■ **EXERCISE AIM**
An exact reproduction is required of the lines from the beginning of the entries through the line with "That afternoon I", pictures excluded and nothing added.

■ **RECORD EXTRACTS**
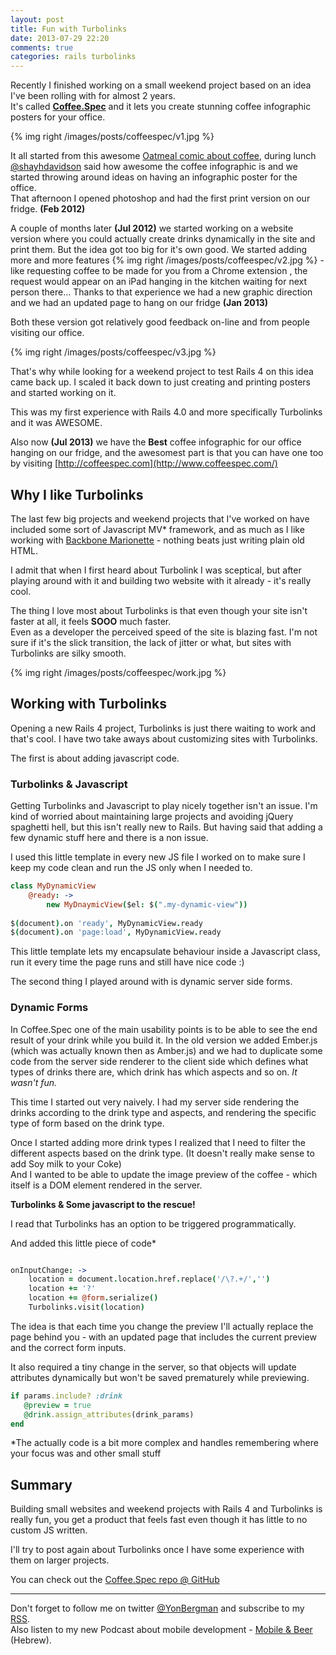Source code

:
 ```yaml
---
layout: post
title: Fun with Turbolinks
date: 2013-07-29 22:20
comments: true
categories: rails turbolinks
---
```


Recently I finished working on a small weekend project based on an idea I've been rolling with for almost 2 years.  
It's called [__Coffee.Spec__](http://www.coffeespec.com/) and it lets you create stunning coffee infographic posters for your office.

{% img right /images/posts/coffeespec/v1.jpg %}

It all started from this awesome [Oatmeal comic about coffee](http://theoatmeal.com/comics/coffee), during lunch [@shayhdavidson](https://twitter.com/shayhdavidson) said how awesome the coffee infographic is and we started throwing around ideas on having an infographic poster for the office.   
That afternoon I opened photoshop and had the first print version on our fridge. **(Feb 2012)**

A couple of months later **(Jul 2012)** we started working on a website version where you could actually create drinks dynamically in the site and print them. But the idea got too big for it's own good. We started adding more and more features {% img right /images/posts/coffeespec/v2.jpg %} - like requesting coffee to be made for you from a Chrome extension , the request would appear on an iPad hanging in the kitchen waiting for next person there…
Thanks to that experience we had a new graphic direction and we had an updated page to hang on our fridge **(Jan 2013)**

Both these version got relatively good feedback on-line and from people visiting our office.

{% img right /images/posts/coffeespec/v3.jpg %}

That's why while looking for a weekend project to test Rails 4 on this idea came back up. I scaled it back down to just creating and printing posters and started working on it.

This was my first experience with Rails 4.0 and more specifically Turbolinks and it was AWESOME.

Also now **(Jul 2013)** we have the **Best** coffee infographic for our office hanging on our fridge, and the awesomest part is that you can have one too by visiting [http://coffeespec.com](http://www.coffeespec.com/)



## Why I like Turbolinks

The last few big projects and weekend projects that I've worked on have included some sort of Javascript MV* framework, and as much as I like working with [Backbone Marionette](http://marionettejs.com/) - nothing beats just writing plain old HTML.

I admit that when I first heard about Turbolink I was sceptical, but after playing around with it and building two website with it already - it's really cool.

The thing I love most about Turbolinks is that even though your site isn't faster at all, it feels **SOOO** much faster.  
Even as a developer the perceived speed of the site is blazing fast. 
I'm not sure if it's the slick transition, 
the lack of jitter or what, but sites with Turbolinks are silky smooth.


{% img right /images/posts/coffeespec/work.jpg %}

## Working with Turbolinks
Opening a new Rails 4 project, Turbolinks is just there waiting to work and that's cool. I have two take aways about customizing sites with Turbolinks.

The first is about adding javascript code.
### Turbolinks & Javascript
Getting Turbolinks and Javascript to play nicely together isn't an issue.
I'm kind of worried about maintaining large projects and avoiding jQuery spaghetti hell, but this isn't really new to Rails.
But having said that adding a few dynamic stuff here and there is a non issue.

I used this little template in every new JS file I worked on to make sure I keep my code clean and run the JS only when I needed to.

```  coffeescript
class MyDynamicView
	@ready: ->
		new MyDnaymicView($el: $(".my-dynamic-view"))
		
$(document).on 'ready', MyDynamicView.ready
$(document).on 'page:load', MyDynamicView.ready
```

This little template lets my encapsulate behaviour inside a Javascript class, run it every time the page runs and still have nice code :) 


The second thing I played around with is dynamic server side forms.
### Dynamic Forms
In Coffee.Spec one of the main usability points is to be able to see the end result of your drink while you build it. 
In the old version we added Ember.js (which was actually known then as Amber.js) and we had to duplicate some code from the server side renderer to the client side which defines what types of drinks there are, which drink has which aspects and so on. *It wasn't fun.*

This time I started out very naively. 
I had my server side rendering the drinks according to the drink type and aspects, and rendering the specific type of form based on the drink type.

Once I started adding more drink types I realized that I need to filter the different aspects based on the drink type. (It doesn't really make sense to add Soy milk to your Coke)  
And I wanted to be able to update the image preview of the coffee - which itself is a DOM element rendered in the server.

**Turbolinks & Some javascript to the rescue!**

I read that Turbolinks has an option to be triggered programmatically.

And added this little piece of code*

```  coffeescript

onInputChange: ->
	location = document.location.href.replace('/\?.+/','')
	location += '?'
	location += @form.serialize()
	Turbolinks.visit(location)	

```

The idea is that each time you change the preview I'll actually replace the page behind you - with an updated page that includes the current preview and the correct form inputs.

It also required a tiny change in the server, so that objects will update attributes dynamically but won't be saved prematurely while previewing.

``` ruby
if params.include? :drink
   @preview = true
   @drink.assign_attributes(drink_params)
end
```

*The actually code is a bit more complex and handles remembering where your focus was and other small stuff

## Summary

Building small websites and weekend projects with Rails 4 and Turbolinks is really fun, you get a product that feels fast even though it has little to no custom JS written.

I'll try to post again about Turbolinks once I have some experience with them on larger projects.

You can check out the [Coffee.Spec repo @ GitHub](https://github.com/yonbergman/coffee-spec)

----

Don't forget to follow me on twitter [@YonBergman](http://twitter.com/yonbergman) and subscribe to my [RSS](http://feeds.feedburner.com/Yon-line).  
Also listen to my new Podcast about mobile development - [Mobile & Beer
](http://mobileandbeer.com/) (Hebrew).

■ **YOUR RESPONSE**
Source code

:
 ```yaml
---
layout: post
title: Fun with Turbolinks
date: 2013-07-29 22:20
comments: true
categories: rails turbolinks
---
```


Recently I finished working on a small weekend project based on an idea I've been rolling with for almost 2 years.  
It's called [__Coffee.Spec__](http://www.coffeespec.com/) and it lets you create stunning coffee infographic posters for your office.

{% img right /images/posts/coffeespec/v1.jpg %}

It all started from this awesome [Oatmeal comic about coffee](http://theoatmeal.com/comics/coffee), during lunch [@shayhdavidson](https://twitter.com/shayhdavidson) said how awesome the coffee infographic is and we started throwing around ideas on having an infographic poster for the office.   
That afternoon I opened photoshop and had the first print version on our fridge. **(Feb 2012)**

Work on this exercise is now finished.